French trade unionist and silk worker (1870–1913)

Lucie Baud (23 February 1870 – 7 March 1913) was a French trade unionist and silk worker who led the local silk workers' union in Vizille, France and organized strikes for better wages.

== Early life ==

Baud was born in 1870 to a working-class family in Saint-Pierre-de-Mésage, a village in southeastern France. When she was 12, she worked at the Durand Frères weaving mill in the nearby town of Vizille with her mother. In 1891, when she was 21 years old, she married a member of the rural guard, and together they had three children, one of whom died as an infant. Her husband, who was twenty years older than her, died in 1901.

== Trade unionism ==

Starting in 1902, Baud became an active trade unionist and labor organizer. With the help of members of the Bourse du Travail in Grenoble, she founded a trade union called the Syndicat des ouvriers et ouvrières en soierie du canton de Vizille. While serving as secretary of this local silk workers' union, Baud opposed wage cuts as new machinery was introduced to weaving mills, and she was critical of the internats or boarding school structure for weaving mills, which isolated young girls from one another and hindered their ability to band together in solidarity. She also participated in the national congress of silk workers in Reims in 1904.

In 1905, Baud led a strike of women workers against a 30% wage cut at the Duplan factory. The strike lasted for four months and ended in a compromise. However, she faced retaliation for her activism and was fired from her job.

After her dismissal from Duplan, she moved to Voiron and starting working at another weaving mill. The following year, with the support of unions in Grenoble and Lyon, she participated in a successful general strike that led to improved working conditions for silk workers throughout the region.

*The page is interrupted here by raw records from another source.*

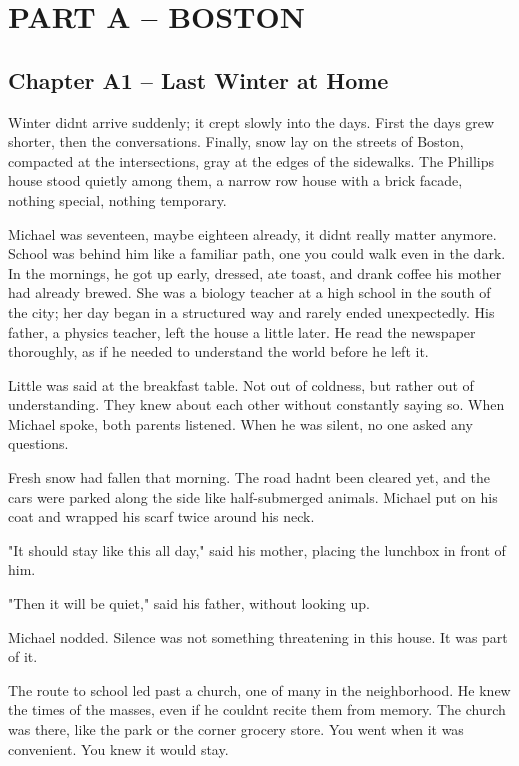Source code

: \documentclass[
]{article}
\begin{document}
\section{PART A -- BOSTON}\label{part-a-boston}

\subsection{Chapter A1 -- Last Winter at Home}\label{chapter-a1-last-winter-at-home}

Winter didn\textquotesingle t arrive suddenly; it crept slowly into the days. First the days grew shorter, then the conversations. Finally, snow lay on the streets of Boston, compacted at the intersections, gray at the edges of the sidewalks. The Phillips house stood quietly among them, a narrow row house with a brick facade, nothing special, nothing temporary.

Michael was seventeen, maybe eighteen already, it didn\textquotesingle t really matter anymore. School was behind him like a familiar path, one you could walk even in the dark. In the mornings, he got up early, dressed, ate toast, and drank coffee his mother had already brewed. She was a biology teacher at a high school in the south of the city; her day began in a structured way and rarely ended unexpectedly. His father, a physics teacher, left the house a little later. He read the newspaper thoroughly, as if he needed to understand the world before he left it.

Little was said at the breakfast table. Not out of coldness, but rather out of understanding. They knew about each other without constantly saying so. When Michael spoke, both parents listened. When he was silent, no one asked any questions.

Fresh snow had fallen that morning. The road hadn\textquotesingle t been cleared yet, and the cars were parked along the side like half-submerged animals. Michael put on his coat and wrapped his scarf twice around his neck.

"It should stay like this all day," said his mother, placing the lunchbox in front of him.

"Then it will be quiet," said his father, without looking up.

Michael nodded. Silence was not something threatening in this house. It was part of it.

The route to school led past a church, one of many in the neighborhood. He knew the times of the masses, even if he couldn\textquotesingle t recite them from memory. The church was there, like the park or the corner grocery store. You went when it was convenient. You knew it would stay.
\end{document}
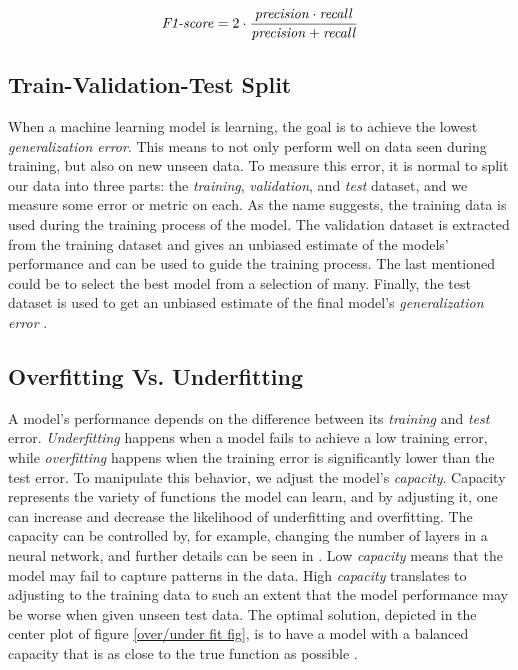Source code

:         \begin{equation}
            \textrm{\textit{F1-score}} = 2 \cdot \dfrac{\textrm{\textit{precision}} \cdot \textrm{\textit{recall}}}{\textrm{\textit{precision}} + \textrm{\textit{recall}}}
        \end{equation}
        
        
        
    \subsection{Train-Validation-Test Split}
        When a machine learning model is learning, the goal is to achieve the lowest \textit{generalization error}. This means to not only perform well on data seen during training, but also on new unseen data. To measure this error, it is normal to split our data into three parts: the \textit{training}, \textit{validation}, and \textit{test} dataset, and we measure some error or metric on each. As the name suggests, the training data is used during the training process of the model. The validation dataset is extracted from the training dataset and gives an unbiased estimate of the models' performance and can be used to guide the training process. The last mentioned could be to select the best model from a selection of many. Finally, the test dataset is used to get an unbiased estimate of the final model's \textit{generalization error} \cite{Goodfellow-et-al-2016}.
    
    \subsection{Overfitting Vs. Underfitting}
        A model's performance depends on the difference between its \textit{training} and \textit{test} error. \textit{Underfitting} happens when a model fails to achieve a low training error, while \textit{overfitting} happens when the training error is significantly lower than the test error. To manipulate this behavior, we adjust the model's \textit{capacity}. Capacity represents the variety of functions the model can learn, and by adjusting it, one can increase and decrease the likelihood of underfitting and overfitting. The capacity can be controlled by, for example, changing the number of layers in a neural network, and further details can be seen in \citeauthor{Goodfellow-et-al-2016} \cite{Goodfellow-et-al-2016}. Low \textit{capacity} means that the model may fail to capture patterns in the data. High \textit{capacity} translates to adjusting to the training data to such an extent that the model performance may be worse when given unseen test data. The optimal solution, depicted in the center plot of figure \ref{over/under fit fig}, is to have a model with a balanced capacity that is as close to the true function as possible \cite{Goodfellow-et-al-2016}. 
        
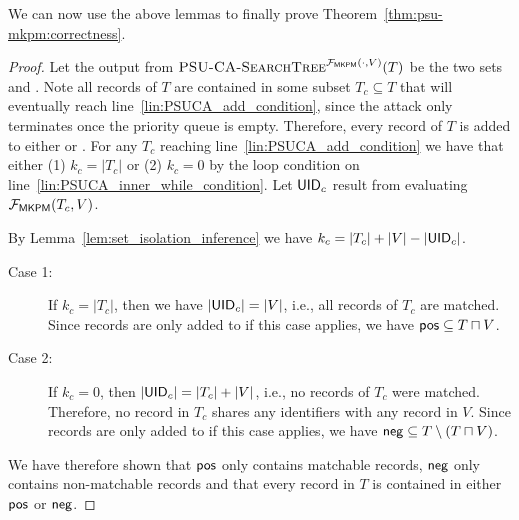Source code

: We can now use the above lemmas to finally prove Theorem~\ref{thm:psu-mkpm:correctness}.


\begin{proof}
Let the output from $\PSUCAattack^{\calF_{\MKPM}(\cdot, V)}(T)$ be the two sets \posSet{} and \negSet{}.
Note all records of $T$ are contained in some subset $T_c\subseteq T$ that will eventually reach line~\ref{lin:PSUCA_add_condition}, since the attack only terminates once the priority queue is empty. 
Therefore, every record of $T$ is added to either \posSet{} or \negSet{}. For any $T_c$ reaching line~\ref{lin:PSUCA_add_condition} we have that either (1) $k_c = |T_c|$ or (2) $k_c  = 0$ by the loop condition on line~\ref{lin:PSUCA_inner_while_condition}.
Let $\UID_c$ result from evaluating $\calF_{\MKPM}(T_c, V)$.

By Lemma~\ref{lem:set_isolation_inference} we have $k_c = |T_c| + |V| - |\UID_c|$.
\begin{description}
  \item[Case 1:] If $k_c = |T_c|$, then we have $|\UID_c| = |V|$, i.e., all records of $T_c$ are matched. Since records are only added to \posSet{} if this case applies, we have $\posSet \subseteq T \sqcap V$.
  \item[Case 2:] If $k_c = 0$, then $|\UID_c| = |T_c| + |V|$, i.e., no records of $T_c$ were matched. Therefore, no record in $T_c$ shares any identifiers with any record in $V$.
  Since records are only added to \negSet{} if this case applies, we have $\negSet \subseteq T \setminus (T \sqcap V)$. 
\end{description}

We have therefore shown that $\posSet$ only contains matchable records, $\negSet$ only contains non-matchable records and that every record in $T$ is contained in either $\posSet$ or $\negSet$.
\end{proof}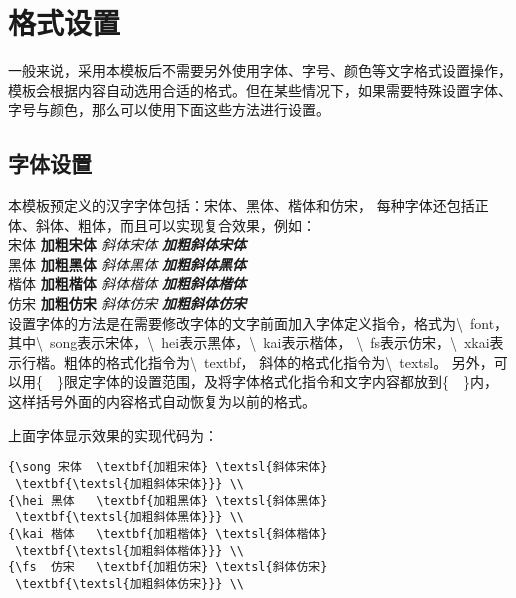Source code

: \section{格式设置}
一般来说，采用本模板后不需要另外使用字体、字号、颜色等文字格式设置操作，
模板会根据内容自动选用合适的格式。但在某些情况下，如果需要特殊设置字体、
字号与颜色，那么可以使用下面这些方法进行设置。

\subsection{字体设置}
本模板预定义的汉字字体包括：{\song 宋体}、{\hei 黑体}、{\kai 楷体}和{\fs 仿宋}，
每种字体还包括正体、斜体、粗体，而且可以实现复合效果，例如：\\
{\song 宋体  \textbf{加粗宋体} \textsl{斜体宋体} \textbf{\textsl{加粗斜体宋体}}} \\
{\hei 黑体   \textbf{加粗黑体} \textsl{斜体黑体} \textbf{\textsl{加粗斜体黑体}}} \\
{\kai 楷体   \textbf{加粗楷体} \textsl{斜体楷体} \textbf{\textsl{加粗斜体楷体}}} \\
{\fs  仿宋   \textbf{加粗仿宋} \textsl{斜体仿宋} \textbf{\textsl{加粗斜体仿宋}}} \\

设置字体的方法是在需要修改字体的文字前面加入字体定义指令，格式为\textbackslash~font，
其中\textbackslash~song表示宋体，\textbackslash~hei表示黑体，\textbackslash~kai表示楷体，
\textbackslash~fs表示仿宋，\textbackslash~xkai表示行楷。粗体的格式化指令为\textbackslash~textbf，
斜体的格式化指令为\textbackslash~textsl。
另外，可以用\{~~\}限定字体的设置范围，及将字体格式化指令和文字内容都放到\{~~\}内，
这样括号外面的内容格式自动恢复为以前的格式。

上面字体显示效果的实现代码为：

\begin{lstlisting}
{\song 宋体  \textbf{加粗宋体} \textsl{斜体宋体}
 \textbf{\textsl{加粗斜体宋体}}} \\
{\hei 黑体   \textbf{加粗黑体} \textsl{斜体黑体}
 \textbf{\textsl{加粗斜体黑体}}} \\
{\kai 楷体   \textbf{加粗楷体} \textsl{斜体楷体}
 \textbf{\textsl{加粗斜体楷体}}} \\
{\fs  仿宋   \textbf{加粗仿宋} \textsl{斜体仿宋}
 \textbf{\textsl{加粗斜体仿宋}}} \\
\end{lstlisting}


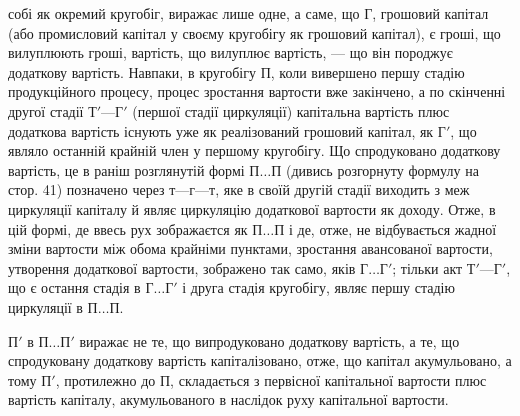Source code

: \parcont{}  %
собі як окремий кругобіг, виражає лише одне, а саме, що $Г$, грошовий
капітал (або промисловий капітал у своєму кругобігу як грошовий
капітал), є гроші, що вилуплюють гроші, вартість, що вилуплює вартість,
— що він породжує додаткову вартість. Навпаки, в кругобігу $П$,
коли вивершено першу стадію продукційного процесу, процес зростання
вартости вже закінчено, а по скінченні другої стадії $Т' — Г'$ (першої
стадії циркуляції) капітальна вартість плюс додаткова вартість існують
уже як реалізований грошовий капітал, як $Г'$, що являло останній крайній
член у першому кругобігу. Що спродуковано додаткову вартість, це в
раніш розглянутій формі $П\dots{}П$ (дивись розгорнуту формулу на стор.
41) позначено через $т — г — т$, яке в своїй другій стадії виходить
з меж циркуляції капіталу й являє циркуляцію додаткової вартости як
доходу. Отже, в цій формі, де ввесь рух зображаєтся як $П\dots{} П$ і де,
отже, не відбувається жадної зміни вартости між обома крайніми пунктами,
зростання авансованої вартости, утворення додаткової вартости, зображено
так само, яків $Г\dots{} Г'$; тільки акт $Т' — Г'$, що є остання стадія в $Г\dots{} Г'$
і друга стадія кругобігу, являє першу стадію циркуляції в $П\dots{}П$.

$П'$ в $П\dots{}П'$ виражає не те, що випродуковано додаткову вартість, а
те, що спродуковану додаткову вартість капіталізовано, отже, що капітал
акумульовано, а тому $П'$, протилежно до $П$, складається з первісної капітальної
вартости плюс вартість капіталу, акумульованого в наслідок руху
капітальної вартости.

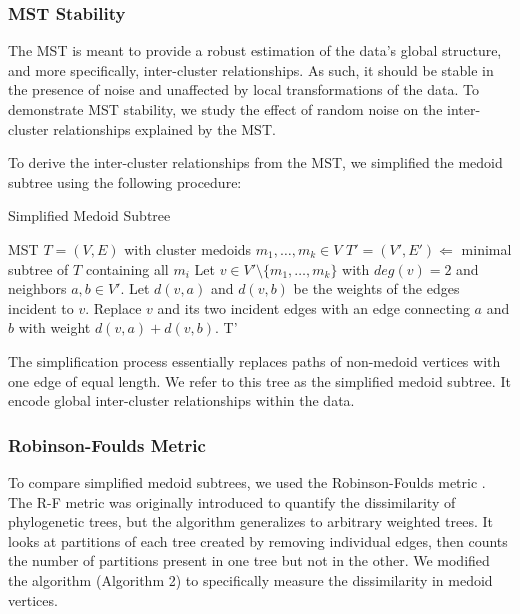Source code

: \documentclass{article}
\begin{document}
\subsubsection{MST Stability}
The MST is meant to provide a robust estimation of the data's global structure, and more specifically, inter-cluster relationships. As such, it should be stable in the presence of noise and unaffected by local transformations of the data. To demonstrate MST stability, we study the effect of random noise on the inter-cluster relationships explained by the MST.

To derive the inter-cluster relationships from the MST, we simplified the medoid subtree using the following procedure:

\begin{algorithm}[H]
\caption{Simplified Medoid Subtree}\label{algo1}
\begin{algorithmic}[1]
\Require MST $T = (V, E)$ with cluster medoids $m_1, \hdots, m_k \in V$
\State $T' = (V', E') \Leftarrow$ minimal subtree of $T$ containing all $m_i$
\Repeat
	\State Let $v \in V' \setminus \{m_1,  \hdots, m_k\}$ with $deg(v) = 2$ and neighbors $a, b \in V'$. Let $d(v, a)$ and $d(v, b)$ be the weights of the edges incident to $v$.
	\State Replace $v$ and its two incident edges with an edge connecting $a$ and $b$ with weight $d(v, a) + d(v, b)$.
\State \Output T'
\end{algorithmic}
\end{algorithm}

The simplification process essentially replaces paths of non-medoid vertices with one edge of equal length. We refer to this tree as the simplified medoid subtree. It encode global inter-cluster relationships within the data.

\subsubsection{Robinson-Foulds Metric}
To compare simplified medoid subtrees, we used the Robinson-Foulds metric \cite{RF metric}. The R-F metric was originally introduced to quantify the dissimilarity of phylogenetic trees, but the algorithm generalizes to arbitrary weighted trees. It looks at partitions of each tree created by removing individual edges, then counts the number of partitions present in one tree but not in the other. We modified the algorithm (Algorithm 2) to specifically measure the dissimilarity in medoid vertices.
\end{document}
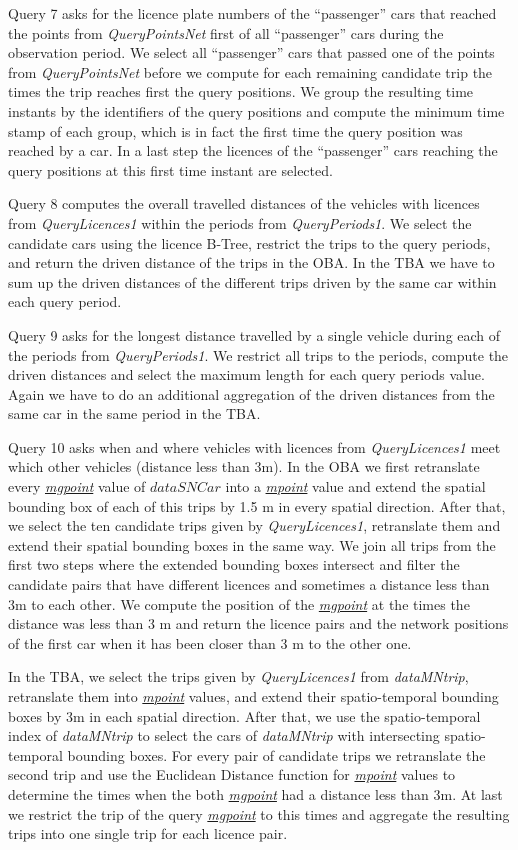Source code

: \documentclass[a4paper]{article}
\newcommand{\dt}[1]{\textsl{\underline{#1}}}
\begin{document}
Query 7 asks for the licence plate numbers of the ``passenger'' cars that
reached the points from \textit{QueryPointsNet} first of all ``passenger'' cars
during the observation period. We select all ``passenger'' cars that passed one
of the points from \textit{QueryPointsNet} before we compute for each remaining
candidate trip the times the trip reaches first the query positions. We group
the resulting time instants by the identifiers of the query positions and compute
the minimum time stamp of each group, which is in fact the first time the query
position was reached by a car. In a last step the licences of the ``passenger''
cars reaching the query positions at this first time instant are selected.

Query 8 computes the overall travelled distances of the vehicles with licences from
\textit{QueryLicences1} within the periods from \textit{QueryPeriods1}. We select
the candidate cars using the licence B-Tree, restrict the trips to the query
periods, and return the driven distance of the trips in the OBA. In the TBA we
have to sum up the driven distances of the different trips driven by the same
car within each query period.

Query 9 asks for the longest distance travelled by a single vehicle during each
of the periods from \textit{QueryPeriods1}. We restrict all trips to the periods,
compute the driven distances and select the maximum length for each query periods value.
Again we have to do an additional aggregation of the driven distances from the
same car in the same period in the TBA.

Query 10 asks when and where vehicles with licences from \textit{QueryLicences1}
meet which other vehicles (distance less than 3m). In the OBA we first retranslate
every \dt{mgpoint} value of $dataSNCar$ into a \dt{mpoint} value and extend the
spatial bounding box of each of this trips by 1.5 m in every spatial direction.
After that, we select the ten candidate trips given by \textit{QueryLicences1},
retranslate them and extend their spatial bounding boxes in the same way. We join all trips from the
first two steps where the extended bounding boxes intersect and filter the
candidate pairs that have different licences and sometimes a distance less than
3m to each other. We compute the position of the \dt{mgpoint} at the
times the distance was less than 3 m and return the licence pairs and the
network positions of the first car when it has been closer than 3 m to the other
one.

In the TBA, we select the trips given by \textit{QueryLicences1} from
\textit{dataMNtrip}, retranslate them into \dt{mpoint} values, and extend their
spatio-temporal bounding boxes by 3m in each spatial direction. After that, we
use the spatio-temporal index of \textit{dataMNtrip} to select the cars of
\textit{dataMNtrip} with intersecting spatio-temporal bounding boxes. For every
pair of candidate trips we retranslate the second trip and use the Euclidean
Distance function for \dt{mpoint} values to determine the times when the both
\dt{mgpoint} had a distance less than 3m.
At last we restrict the trip of the query \dt{mgpoint} to this times and
aggregate the resulting trips into one single trip for each licence pair.
\end{document}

== Later life and death ==

In September 1906, after a wave of strike actions and marches, Baud tried to commit suicide with a pistol. She survived and was left with severe injuries. Later, she said she had been facing difficulties with her family. She also wrote about her experiences as a worker in the weaving mills. She died in Tullins seven years later.

== Legacy ==

Actress Virginie Ledoyen portrays Baud in the French television film Mélancolie Ouvrière (2017). The film is based on the research of historian Michelle Perrot, published under the same title.